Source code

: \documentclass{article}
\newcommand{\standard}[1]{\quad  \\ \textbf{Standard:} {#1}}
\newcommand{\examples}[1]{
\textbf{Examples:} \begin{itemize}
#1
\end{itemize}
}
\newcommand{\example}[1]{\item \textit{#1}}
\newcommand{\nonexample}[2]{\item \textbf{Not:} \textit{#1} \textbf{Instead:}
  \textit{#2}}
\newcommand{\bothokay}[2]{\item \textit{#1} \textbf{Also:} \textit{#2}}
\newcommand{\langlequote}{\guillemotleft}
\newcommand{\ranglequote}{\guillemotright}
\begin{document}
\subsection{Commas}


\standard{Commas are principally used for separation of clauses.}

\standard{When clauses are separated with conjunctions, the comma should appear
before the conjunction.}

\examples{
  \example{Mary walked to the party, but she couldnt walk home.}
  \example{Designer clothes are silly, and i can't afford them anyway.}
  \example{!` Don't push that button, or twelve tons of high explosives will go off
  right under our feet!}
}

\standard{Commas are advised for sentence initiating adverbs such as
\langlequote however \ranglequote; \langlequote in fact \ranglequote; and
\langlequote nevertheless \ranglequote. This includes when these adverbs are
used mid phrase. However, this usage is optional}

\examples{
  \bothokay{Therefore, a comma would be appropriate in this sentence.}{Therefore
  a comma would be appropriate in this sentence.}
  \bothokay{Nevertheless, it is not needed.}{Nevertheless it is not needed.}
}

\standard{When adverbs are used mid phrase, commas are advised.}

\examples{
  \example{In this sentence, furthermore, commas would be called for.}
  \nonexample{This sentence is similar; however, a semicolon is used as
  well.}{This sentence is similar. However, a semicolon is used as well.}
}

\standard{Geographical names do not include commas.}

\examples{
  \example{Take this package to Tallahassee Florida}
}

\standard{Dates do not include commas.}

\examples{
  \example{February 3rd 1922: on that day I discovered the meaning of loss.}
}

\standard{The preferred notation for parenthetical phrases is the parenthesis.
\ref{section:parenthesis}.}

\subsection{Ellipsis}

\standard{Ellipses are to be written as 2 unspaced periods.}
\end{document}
——————————
* [The problem]: Would you please copy the material above exactly, with nothing left out?

* [Reply]:
Source code

: \documentclass{article}
\newcommand{\standard}[1]{\quad  \\ \textbf{Standard:} {#1}}
\newcommand{\examples}[1]{
\textbf{Examples:} \begin{itemize}
#1
\end{itemize}
}
\newcommand{\example}[1]{\item \textit{#1}}
\newcommand{\nonexample}[2]{\item \textbf{Not:} \textit{#1} \textbf{Instead:}
  \textit{#2}}
\newcommand{\bothokay}[2]{\item \textit{#1} \textbf{Also:} \textit{#2}}
\newcommand{\langlequote}{\guillemotleft}
\newcommand{\ranglequote}{\guillemotright}
\begin{document}
\subsection{Commas}


\standard{Commas are principally used for separation of clauses.}

\standard{When clauses are separated with conjunctions, the comma should appear
before the conjunction.}

\examples{
  \example{Mary walked to the party, but she couldnt walk home.}
  \example{Designer clothes are silly, and i can't afford them anyway.}
  \example{!` Don't push that button, or twelve tons of high explosives will go off
  right under our feet!}
}

\standard{Commas are advised for sentence initiating adverbs such as
\langlequote however \ranglequote; \langlequote in fact \ranglequote; and
\langlequote nevertheless \ranglequote. This includes when these adverbs are
used mid phrase. However, this usage is optional}

\examples{
  \bothokay{Therefore, a comma would be appropriate in this sentence.}{Therefore
  a comma would be appropriate in this sentence.}
  \bothokay{Nevertheless, it is not needed.}{Nevertheless it is not needed.}
}

\standard{When adverbs are used mid phrase, commas are advised.}

\examples{
  \example{In this sentence, furthermore, commas would be called for.}
  \nonexample{This sentence is similar; however, a semicolon is used as
  well.}{This sentence is similar. However, a semicolon is used as well.}
}

\standard{Geographical names do not include commas.}

\examples{
  \example{Take this package to Tallahassee Florida}
}

\standard{Dates do not include commas.}

\examples{
  \example{February 3rd 1922: on that day I discovered the meaning of loss.}
}

\standard{The preferred notation for parenthetical phrases is the parenthesis.
\ref{section:parenthesis}.}

\subsection{Ellipsis}

\standard{Ellipses are to be written as 2 unspaced periods.}
\end{document}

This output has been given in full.